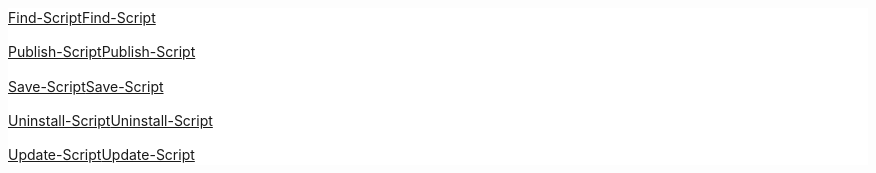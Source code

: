[<span data-ttu-id="95751-191">Find-Script</span><span class="sxs-lookup"><span data-stu-id="95751-191">Find-Script</span></span>](Find-Script.md)

[<span data-ttu-id="95751-192">Publish-Script</span><span class="sxs-lookup"><span data-stu-id="95751-192">Publish-Script</span></span>](Publish-Script.md)

[<span data-ttu-id="95751-193">Save-Script</span><span class="sxs-lookup"><span data-stu-id="95751-193">Save-Script</span></span>](Save-Script.md)

[<span data-ttu-id="95751-194">Uninstall-Script</span><span class="sxs-lookup"><span data-stu-id="95751-194">Uninstall-Script</span></span>](Uninstall-Script.md)

[<span data-ttu-id="95751-195">Update-Script</span><span class="sxs-lookup"><span data-stu-id="95751-195">Update-Script</span></span>](Update-Script.md)
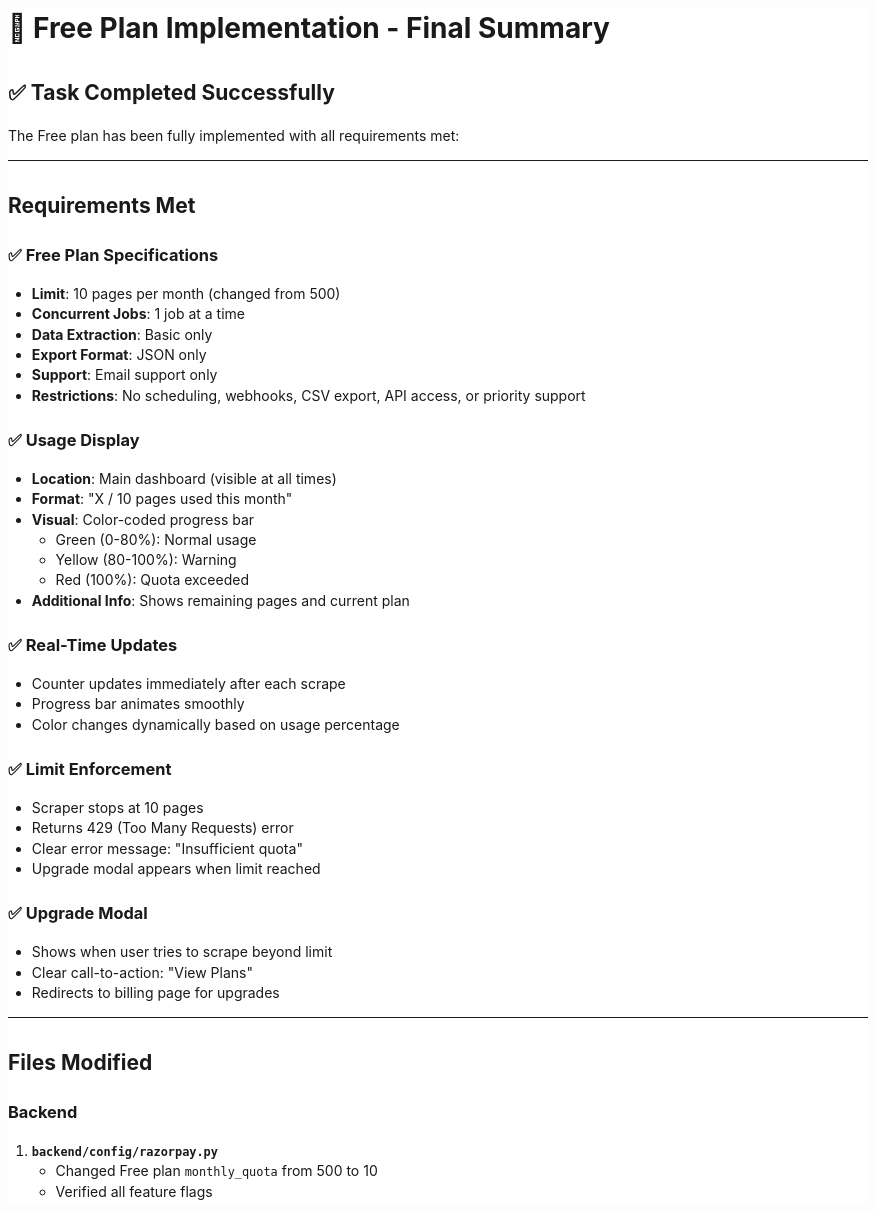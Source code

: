 # 🎉 Free Plan Implementation - Final Summary

## ✅ Task Completed Successfully

The Free plan has been fully implemented with all requirements met:

---

## Requirements Met

### ✅ Free Plan Specifications
- **Limit**: 10 pages per month (changed from 500)
- **Concurrent Jobs**: 1 job at a time
- **Data Extraction**: Basic only
- **Export Format**: JSON only
- **Support**: Email support only
- **Restrictions**: No scheduling, webhooks, CSV export, API access, or priority support

### ✅ Usage Display
- **Location**: Main dashboard (visible at all times)
- **Format**: "X / 10 pages used this month"
- **Visual**: Color-coded progress bar
  - Green (0-80%): Normal usage
  - Yellow (80-100%): Warning
  - Red (100%): Quota exceeded
- **Additional Info**: Shows remaining pages and current plan

### ✅ Real-Time Updates
- Counter updates immediately after each scrape
- Progress bar animates smoothly
- Color changes dynamically based on usage percentage

### ✅ Limit Enforcement
- Scraper stops at 10 pages
- Returns 429 (Too Many Requests) error
- Clear error message: "Insufficient quota"
- Upgrade modal appears when limit reached

### ✅ Upgrade Modal
- Shows when user tries to scrape beyond limit
- Clear call-to-action: "View Plans"
- Redirects to billing page for upgrades

---

## Files Modified

### Backend
1. **`backend/config/razorpay.py`**
   - Changed Free plan `monthly_quota` from 500 to 10
   - Verified all feature flags
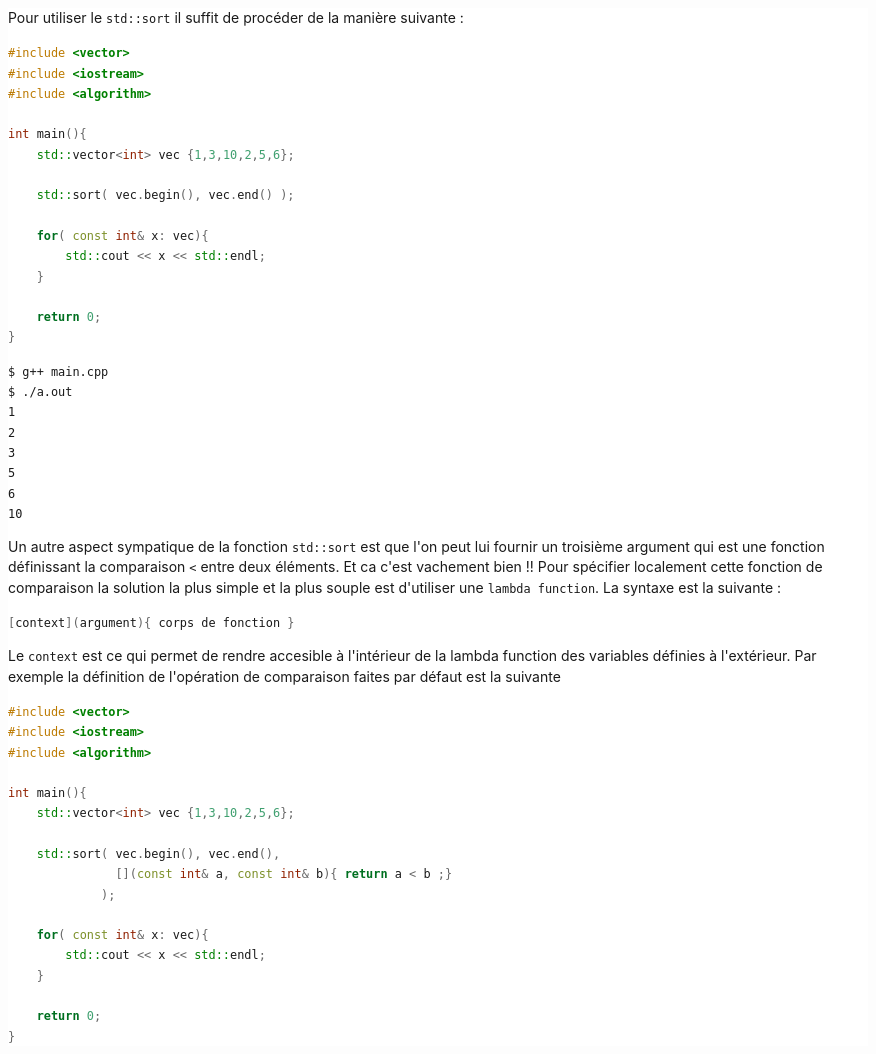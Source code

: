 Pour utiliser le `std::sort` il suffit de procéder de la manière suivante : 

```c++
#include <vector>
#include <iostream>
#include <algorithm>

int main(){
    std::vector<int> vec {1,3,10,2,5,6};

    std::sort( vec.begin(), vec.end() );
    
    for( const int& x: vec){
        std::cout << x << std::endl;
    }
    
    return 0; 
}
```

```bash 
$ g++ main.cpp
$ ./a.out 
1
2
3
5
6
10
```

Un autre aspect sympatique de la fonction `std::sort` est que l'on peut lui fournir un troisième argument qui est une fonction définissant la comparaison `<` entre deux éléments. Et ca c'est vachement bien !! Pour spécifier localement cette fonction de comparaison la solution la plus simple et la plus souple est d'utiliser une `lambda function`. La syntaxe est la suivante : 

```c++
[context](argument){ corps de fonction }
```

Le `context` est ce qui permet de rendre accesible à l'intérieur de la lambda function des variables définies à l'extérieur. Par exemple la définition de l'opération de comparaison faites par défaut est la suivante 

```c++
#include <vector>
#include <iostream>
#include <algorithm>

int main(){
    std::vector<int> vec {1,3,10,2,5,6};

    std::sort( vec.begin(), vec.end(),
               [](const int& a, const int& b){ return a < b ;}
             );
    
    for( const int& x: vec){
        std::cout << x << std::endl;
    }
    
    return 0; 
}
```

========

AIM OF THE EXERCISE
Copy out the data above exactly, except the pictures.

EXERCISE ANSWER
Source code

:[<span data-ttu-id="95751-191">Find-Script</span><span class="sxs-lookup"><span data-stu-id="95751-191">Find-Script</span></span>](Find-Script.md)

[<span data-ttu-id="95751-192">Publish-Script</span><span class="sxs-lookup"><span data-stu-id="95751-192">Publish-Script</span></span>](Publish-Script.md)

[<span data-ttu-id="95751-193">Save-Script</span><span class="sxs-lookup"><span data-stu-id="95751-193">Save-Script</span></span>](Save-Script.md)

[<span data-ttu-id="95751-194">Uninstall-Script</span><span class="sxs-lookup"><span data-stu-id="95751-194">Uninstall-Script</span></span>](Uninstall-Script.md)

[<span data-ttu-id="95751-195">Update-Script</span><span class="sxs-lookup"><span data-stu-id="95751-195">Update-Script</span></span>](Update-Script.md)
Source code

: # 🎉 Free Plan Implementation - Final Summary

## ✅ Task Completed Successfully

The Free plan has been fully implemented with all requirements met:

---

## Requirements Met

### ✅ Free Plan Specifications
- **Limit**: 10 pages per month (changed from 500)
- **Concurrent Jobs**: 1 job at a time
- **Data Extraction**: Basic only
- **Export Format**: JSON only
- **Support**: Email support only
- **Restrictions**: No scheduling, webhooks, CSV export, API access, or priority support

### ✅ Usage Display
- **Location**: Main dashboard (visible at all times)
- **Format**: "X / 10 pages used this month"
- **Visual**: Color-coded progress bar
  - Green (0-80%): Normal usage
  - Yellow (80-100%): Warning
  - Red (100%): Quota exceeded
- **Additional Info**: Shows remaining pages and current plan

### ✅ Real-Time Updates
- Counter updates immediately after each scrape
- Progress bar animates smoothly
- Color changes dynamically based on usage percentage

### ✅ Limit Enforcement
- Scraper stops at 10 pages
- Returns 429 (Too Many Requests) error
- Clear error message: "Insufficient quota"
- Upgrade modal appears when limit reached

### ✅ Upgrade Modal
- Shows when user tries to scrape beyond limit
- Clear call-to-action: "View Plans"
- Redirects to billing page for upgrades

---

## Files Modified

### Backend
1. **`backend/config/razorpay.py`**
   - Changed Free plan `monthly_quota` from 500 to 10
   - Verified all feature flags
Source code

: Pour utiliser le `std::sort` il suffit de procéder de la manière suivante : 

```c++
#include <vector>
#include <iostream>
#include <algorithm>

int main(){
    std::vector<int> vec {1,3,10,2,5,6};

    std::sort( vec.begin(), vec.end() );
    
    for( const int& x: vec){
        std::cout << x << std::endl;
    }
    
    return 0; 
}
```

```bash 
$ g++ main.cpp
$ ./a.out 
1
2
3
5
6
10
```

Un autre aspect sympatique de la fonction `std::sort` est que l'on peut lui fournir un troisième argument qui est une fonction définissant la comparaison `<` entre deux éléments. Et ca c'est vachement bien !! Pour spécifier localement cette fonction de comparaison la solution la plus simple et la plus souple est d'utiliser une `lambda function`. La syntaxe est la suivante : 

```c++
[context](argument){ corps de fonction }
```

Le `context` est ce qui permet de rendre accesible à l'intérieur de la lambda function des variables définies à l'extérieur. Par exemple la définition de l'opération de comparaison faites par défaut est la suivante 

```c++
#include <vector>
#include <iostream>
#include <algorithm>

int main(){
    std::vector<int> vec {1,3,10,2,5,6};

    std::sort( vec.begin(), vec.end(),
               [](const int& a, const int& b){ return a < b ;}
             );
    
    for( const int& x: vec){
        std::cout << x << std::endl;
    }
    
    return 0; 
}
```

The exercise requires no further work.